Der Verzicht erstreckt sich auch auf solche Pflichtteilsergänzungsansprüche, die auf Zuwendungen an den derzeitigen Ehegatten meines Elternteils X basieren.
Gesetzliche Erbansprüche oder Zuwendungen in einer Verfügung von Todes wegen werden von dem Verzicht nicht erfasst.
Der vorstehende Verzicht erfolgt unter der auflösenden Bedingung, dass die in dem Erbvertrag vom (…)/Verfügung von Todes wegen vom (…) enthaltenen Erbeinsetzungen und Vermächtnisse mir nicht in der dort festgelegten Form zufallen sollten. Dies gilt auch für die Fälle, dass sich meine Pflichtteilsquote reduziert, die Nachlassbeteiligung durch weitere Beschwerungen belastet wird oder die Verfügung von Todes wegen unwirksam wird.
Sollte ich vorversterben oder meine Nachlassbeteiligung ausschlagen, bleibt der Pflichtteilsverzicht aber wirksam.
Der Erblasser X nimmt diesen Verzicht an.
Um sicherzustellen, dass der Verzichtende seinen Pflichtteilsanspruch auch dann noch durchsetzen kann, wenn die auflösende Bedingung durch eine Änderung der Nachlassverteilung durch den Längerlebenden herbeigeführt wird, wird auf die Einrede der Verjährung verzichtet. Der Verzichtende kann somit auch dann noch Pflichtteils- und Pflichtteilsergänzungsansprüche nach Eintritt der auflösenden Bedingung geltend machen, wenn die gesetzliche Verjährungsfrist des § 2332 BGB bereits abgelaufen ist.
Der Verzichtende nimmt den Verzicht auf die Einrede der Verjährung an.
Rz. 10
Zu beachten ist ferner, dass gem. § 2351 BGB der Verzichtsvertrag wieder aufgehoben werden und sich die Pflichtteilsproblematik erneut stellen könnte.
Sofern derartige Befürchtungen im Raum stehen, sollten die Ehegatten vorsorgen und eine Verpflichtung zur Nichtaufhebung des Vertrags vereinbaren. Ein solcher Vertrag sollte als Vertrag zugunsten Dritter ausgestaltet werden, um den durch die Aufhebung des Vertrags benachteiligten Abkömmlingen des anderen Ehegatten einen Schadensersatzanspruch zu geben.

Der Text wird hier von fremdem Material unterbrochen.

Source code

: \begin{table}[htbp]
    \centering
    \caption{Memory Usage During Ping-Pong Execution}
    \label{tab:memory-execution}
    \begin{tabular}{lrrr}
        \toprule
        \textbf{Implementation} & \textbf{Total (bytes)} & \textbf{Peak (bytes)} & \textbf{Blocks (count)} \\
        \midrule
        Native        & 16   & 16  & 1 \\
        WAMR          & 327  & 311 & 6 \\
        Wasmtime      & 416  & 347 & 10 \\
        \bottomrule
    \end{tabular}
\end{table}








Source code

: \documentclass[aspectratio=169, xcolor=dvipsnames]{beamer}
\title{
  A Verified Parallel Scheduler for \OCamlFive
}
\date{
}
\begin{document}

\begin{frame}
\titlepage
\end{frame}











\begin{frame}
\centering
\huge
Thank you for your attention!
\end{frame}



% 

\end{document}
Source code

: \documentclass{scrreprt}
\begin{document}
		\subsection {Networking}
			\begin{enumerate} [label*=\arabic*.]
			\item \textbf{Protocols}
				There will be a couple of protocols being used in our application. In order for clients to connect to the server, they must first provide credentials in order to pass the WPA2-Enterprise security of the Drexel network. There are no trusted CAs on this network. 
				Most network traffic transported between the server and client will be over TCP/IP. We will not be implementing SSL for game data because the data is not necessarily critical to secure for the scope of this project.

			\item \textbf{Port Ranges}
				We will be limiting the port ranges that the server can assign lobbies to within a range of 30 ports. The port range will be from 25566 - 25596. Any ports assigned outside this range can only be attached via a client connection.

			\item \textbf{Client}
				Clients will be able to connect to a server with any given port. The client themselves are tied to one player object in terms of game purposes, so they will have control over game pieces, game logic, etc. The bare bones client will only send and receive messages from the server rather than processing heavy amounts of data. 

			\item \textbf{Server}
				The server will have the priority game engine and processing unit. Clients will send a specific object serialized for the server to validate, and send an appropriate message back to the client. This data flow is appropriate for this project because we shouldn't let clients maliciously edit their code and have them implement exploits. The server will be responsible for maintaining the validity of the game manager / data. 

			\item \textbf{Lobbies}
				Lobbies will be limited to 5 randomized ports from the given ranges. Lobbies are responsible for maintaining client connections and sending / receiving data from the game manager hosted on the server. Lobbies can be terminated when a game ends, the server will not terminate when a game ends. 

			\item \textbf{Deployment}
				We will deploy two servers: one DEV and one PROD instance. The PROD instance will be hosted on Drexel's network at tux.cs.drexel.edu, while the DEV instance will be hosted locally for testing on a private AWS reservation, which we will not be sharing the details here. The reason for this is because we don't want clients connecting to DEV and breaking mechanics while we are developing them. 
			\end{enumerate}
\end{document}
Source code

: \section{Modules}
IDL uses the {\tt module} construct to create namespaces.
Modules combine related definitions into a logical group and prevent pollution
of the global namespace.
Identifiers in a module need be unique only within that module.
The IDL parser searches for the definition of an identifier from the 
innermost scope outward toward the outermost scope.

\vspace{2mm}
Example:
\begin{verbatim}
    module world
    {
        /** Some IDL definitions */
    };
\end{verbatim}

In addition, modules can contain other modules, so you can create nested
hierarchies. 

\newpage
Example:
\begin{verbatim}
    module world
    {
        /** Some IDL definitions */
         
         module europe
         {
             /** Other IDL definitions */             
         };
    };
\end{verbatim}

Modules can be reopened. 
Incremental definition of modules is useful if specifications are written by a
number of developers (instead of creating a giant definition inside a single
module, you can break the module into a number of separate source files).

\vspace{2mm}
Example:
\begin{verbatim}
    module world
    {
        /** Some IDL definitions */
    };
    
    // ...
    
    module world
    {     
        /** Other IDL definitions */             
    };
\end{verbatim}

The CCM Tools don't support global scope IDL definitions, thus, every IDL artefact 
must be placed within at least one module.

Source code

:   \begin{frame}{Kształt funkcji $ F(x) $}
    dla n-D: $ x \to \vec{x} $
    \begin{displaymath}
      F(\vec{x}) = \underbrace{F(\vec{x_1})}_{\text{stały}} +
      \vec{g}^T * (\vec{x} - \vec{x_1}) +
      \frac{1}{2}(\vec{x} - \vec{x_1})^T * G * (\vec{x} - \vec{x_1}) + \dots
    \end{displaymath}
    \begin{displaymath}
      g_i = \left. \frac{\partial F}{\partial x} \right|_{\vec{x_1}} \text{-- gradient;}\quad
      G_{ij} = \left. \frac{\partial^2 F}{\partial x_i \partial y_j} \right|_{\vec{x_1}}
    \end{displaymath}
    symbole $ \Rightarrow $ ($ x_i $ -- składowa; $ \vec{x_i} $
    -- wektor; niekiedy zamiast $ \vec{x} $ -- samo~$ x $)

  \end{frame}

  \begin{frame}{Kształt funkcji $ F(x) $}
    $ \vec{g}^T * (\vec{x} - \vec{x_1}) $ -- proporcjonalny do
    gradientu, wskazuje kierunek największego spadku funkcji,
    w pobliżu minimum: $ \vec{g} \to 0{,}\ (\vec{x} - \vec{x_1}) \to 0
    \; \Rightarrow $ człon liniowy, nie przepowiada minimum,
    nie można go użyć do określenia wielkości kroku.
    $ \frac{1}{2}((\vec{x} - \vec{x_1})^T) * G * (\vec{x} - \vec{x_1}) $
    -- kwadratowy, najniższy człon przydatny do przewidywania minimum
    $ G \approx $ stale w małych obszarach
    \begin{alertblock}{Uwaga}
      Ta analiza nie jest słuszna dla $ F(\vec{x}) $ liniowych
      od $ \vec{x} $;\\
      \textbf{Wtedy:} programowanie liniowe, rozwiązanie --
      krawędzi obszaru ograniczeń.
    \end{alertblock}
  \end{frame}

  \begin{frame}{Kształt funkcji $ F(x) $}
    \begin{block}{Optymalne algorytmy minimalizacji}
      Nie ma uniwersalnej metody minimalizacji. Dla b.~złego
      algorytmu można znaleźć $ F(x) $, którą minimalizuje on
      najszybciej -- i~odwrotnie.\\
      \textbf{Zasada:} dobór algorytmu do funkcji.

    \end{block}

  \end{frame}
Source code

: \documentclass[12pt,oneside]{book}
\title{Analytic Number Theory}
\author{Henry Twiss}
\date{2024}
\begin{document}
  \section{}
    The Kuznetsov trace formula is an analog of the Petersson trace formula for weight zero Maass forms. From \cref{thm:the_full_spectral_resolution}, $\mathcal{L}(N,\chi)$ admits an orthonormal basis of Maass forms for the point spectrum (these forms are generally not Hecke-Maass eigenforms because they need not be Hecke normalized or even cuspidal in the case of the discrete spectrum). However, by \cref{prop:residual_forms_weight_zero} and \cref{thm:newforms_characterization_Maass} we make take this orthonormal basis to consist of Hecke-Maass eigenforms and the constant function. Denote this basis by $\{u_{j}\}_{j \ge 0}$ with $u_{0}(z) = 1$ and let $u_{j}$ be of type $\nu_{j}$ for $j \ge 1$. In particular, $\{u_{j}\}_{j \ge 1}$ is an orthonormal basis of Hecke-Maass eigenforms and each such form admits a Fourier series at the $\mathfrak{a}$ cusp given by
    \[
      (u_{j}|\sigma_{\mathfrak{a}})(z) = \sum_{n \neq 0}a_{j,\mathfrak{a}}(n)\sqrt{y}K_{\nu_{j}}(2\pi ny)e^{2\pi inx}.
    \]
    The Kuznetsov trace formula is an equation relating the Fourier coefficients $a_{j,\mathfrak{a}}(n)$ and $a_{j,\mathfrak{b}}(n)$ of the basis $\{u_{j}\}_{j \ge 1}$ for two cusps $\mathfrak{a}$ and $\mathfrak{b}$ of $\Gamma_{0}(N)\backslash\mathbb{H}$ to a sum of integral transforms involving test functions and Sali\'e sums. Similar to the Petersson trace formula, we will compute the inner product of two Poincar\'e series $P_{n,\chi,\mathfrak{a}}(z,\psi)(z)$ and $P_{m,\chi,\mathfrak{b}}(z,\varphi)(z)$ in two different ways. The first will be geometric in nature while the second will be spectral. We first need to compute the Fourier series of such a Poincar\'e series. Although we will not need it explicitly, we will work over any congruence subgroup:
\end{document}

Schindler will den Aufhebungsvertrag nach § 2351 BGB als Verfügung von Todes wegen qualifizieren, der dann gemäß § 2289 Abs. 1 BGB unwirksam wäre. Diese Argumentation überzeugt allerdings nicht. Nach heute einhelliger Rechtsprechung wird der Aufhebungsvertrag als Rechtsgeschäft unter Lebenden qualifiziert.
Zu bedenken ist auch, dass der Abschluss eines Pflichtteilsverzichts nicht selten mangels Gegenleistung oder wegen persönlicher Differenzen nicht möglich ist. Auch bei minderjährigen Kindern scheitert der Abschluss in aller Regel an der fehlenden familiengerichtlichen Genehmigung. Diese wird nur dann in Aussicht gestellt, wenn eine entsprechende Gegenleistung bezahlt wird.